EXERCISE GOAL: Examine the records and identify each line that includes the string "must". Copy those lines.

RECORDS TO USE:
◆ ◆ ◆ ◆ ◆ ◆ ◆
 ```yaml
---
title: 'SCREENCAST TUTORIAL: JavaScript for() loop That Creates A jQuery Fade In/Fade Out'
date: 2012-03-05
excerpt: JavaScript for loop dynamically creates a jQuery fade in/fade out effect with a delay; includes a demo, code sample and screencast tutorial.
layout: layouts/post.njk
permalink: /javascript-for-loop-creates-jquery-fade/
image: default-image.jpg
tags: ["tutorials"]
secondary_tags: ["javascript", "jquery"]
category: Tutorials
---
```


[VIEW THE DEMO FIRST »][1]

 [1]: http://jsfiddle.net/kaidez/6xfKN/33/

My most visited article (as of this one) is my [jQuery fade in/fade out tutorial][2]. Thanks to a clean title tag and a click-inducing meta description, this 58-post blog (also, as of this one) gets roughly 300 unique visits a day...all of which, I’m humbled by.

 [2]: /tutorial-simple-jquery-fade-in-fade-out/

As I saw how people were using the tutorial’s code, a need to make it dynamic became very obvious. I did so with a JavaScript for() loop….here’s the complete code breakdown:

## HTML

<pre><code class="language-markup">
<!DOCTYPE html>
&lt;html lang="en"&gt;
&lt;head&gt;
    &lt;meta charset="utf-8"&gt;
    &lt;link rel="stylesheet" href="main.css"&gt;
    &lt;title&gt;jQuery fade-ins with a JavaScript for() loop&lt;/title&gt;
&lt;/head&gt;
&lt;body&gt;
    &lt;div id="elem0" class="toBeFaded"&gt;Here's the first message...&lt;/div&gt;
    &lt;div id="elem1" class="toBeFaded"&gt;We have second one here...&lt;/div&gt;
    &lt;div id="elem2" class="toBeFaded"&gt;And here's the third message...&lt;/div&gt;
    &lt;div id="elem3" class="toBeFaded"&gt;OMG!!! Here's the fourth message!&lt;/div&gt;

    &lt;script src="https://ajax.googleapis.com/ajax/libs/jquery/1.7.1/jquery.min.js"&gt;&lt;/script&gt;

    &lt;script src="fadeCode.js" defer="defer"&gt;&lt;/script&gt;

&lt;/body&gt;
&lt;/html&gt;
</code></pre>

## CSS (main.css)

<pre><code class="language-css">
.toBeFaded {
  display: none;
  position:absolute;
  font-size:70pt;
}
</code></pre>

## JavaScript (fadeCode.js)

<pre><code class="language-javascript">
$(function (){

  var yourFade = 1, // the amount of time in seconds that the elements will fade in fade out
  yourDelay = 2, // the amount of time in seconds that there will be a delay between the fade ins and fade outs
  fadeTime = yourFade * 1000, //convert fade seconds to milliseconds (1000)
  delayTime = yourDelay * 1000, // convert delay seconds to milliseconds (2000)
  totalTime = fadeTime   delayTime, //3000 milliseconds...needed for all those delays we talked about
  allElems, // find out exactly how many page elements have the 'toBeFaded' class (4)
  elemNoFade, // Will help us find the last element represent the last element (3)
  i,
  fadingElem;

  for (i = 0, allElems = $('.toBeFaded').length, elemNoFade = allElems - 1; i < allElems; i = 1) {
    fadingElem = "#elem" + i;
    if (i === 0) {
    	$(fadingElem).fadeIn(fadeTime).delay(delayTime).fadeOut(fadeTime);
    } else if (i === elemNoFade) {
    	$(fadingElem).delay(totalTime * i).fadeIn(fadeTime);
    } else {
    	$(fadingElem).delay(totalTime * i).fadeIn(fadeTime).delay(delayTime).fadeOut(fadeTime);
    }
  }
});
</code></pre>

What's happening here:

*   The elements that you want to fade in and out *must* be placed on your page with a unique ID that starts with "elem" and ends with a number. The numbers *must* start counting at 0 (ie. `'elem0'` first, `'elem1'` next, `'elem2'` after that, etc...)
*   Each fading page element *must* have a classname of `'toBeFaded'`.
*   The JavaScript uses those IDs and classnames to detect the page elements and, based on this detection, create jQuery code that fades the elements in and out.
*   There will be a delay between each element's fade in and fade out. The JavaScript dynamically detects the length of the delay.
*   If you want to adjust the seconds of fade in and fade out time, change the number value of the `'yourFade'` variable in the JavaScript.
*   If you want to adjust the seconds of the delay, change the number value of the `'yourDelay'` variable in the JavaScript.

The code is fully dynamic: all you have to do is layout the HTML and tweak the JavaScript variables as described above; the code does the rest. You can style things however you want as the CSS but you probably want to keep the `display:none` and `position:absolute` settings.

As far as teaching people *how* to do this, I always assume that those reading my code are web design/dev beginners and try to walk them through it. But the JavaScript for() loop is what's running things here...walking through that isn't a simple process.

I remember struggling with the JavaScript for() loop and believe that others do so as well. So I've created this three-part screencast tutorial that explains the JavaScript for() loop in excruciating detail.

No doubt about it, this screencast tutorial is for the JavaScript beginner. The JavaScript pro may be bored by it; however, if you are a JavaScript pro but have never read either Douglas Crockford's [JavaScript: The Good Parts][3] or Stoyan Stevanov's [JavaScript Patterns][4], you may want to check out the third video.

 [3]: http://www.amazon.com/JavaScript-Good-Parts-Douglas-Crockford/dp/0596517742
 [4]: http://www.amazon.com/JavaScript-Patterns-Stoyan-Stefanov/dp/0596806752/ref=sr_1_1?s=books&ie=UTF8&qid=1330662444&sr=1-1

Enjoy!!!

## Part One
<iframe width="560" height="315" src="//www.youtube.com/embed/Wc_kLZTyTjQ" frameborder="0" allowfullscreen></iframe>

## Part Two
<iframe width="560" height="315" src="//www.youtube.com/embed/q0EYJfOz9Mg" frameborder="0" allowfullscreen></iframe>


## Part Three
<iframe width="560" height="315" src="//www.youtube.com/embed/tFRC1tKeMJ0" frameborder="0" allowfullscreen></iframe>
◆ ◆ ◆ ◆ ◆ ◆ ◆
RESPONSE BELOW:
*   The elements that you want to fade in and out *must* be placed on your page with a unique ID that starts with "elem" and ends with a number. The numbers *must* start counting at 0 (ie. `'elem0'` first, `'elem1'` next, `'elem2'` after that, etc...)
*   Each fading page element *must* have a classname of `'toBeFaded'`.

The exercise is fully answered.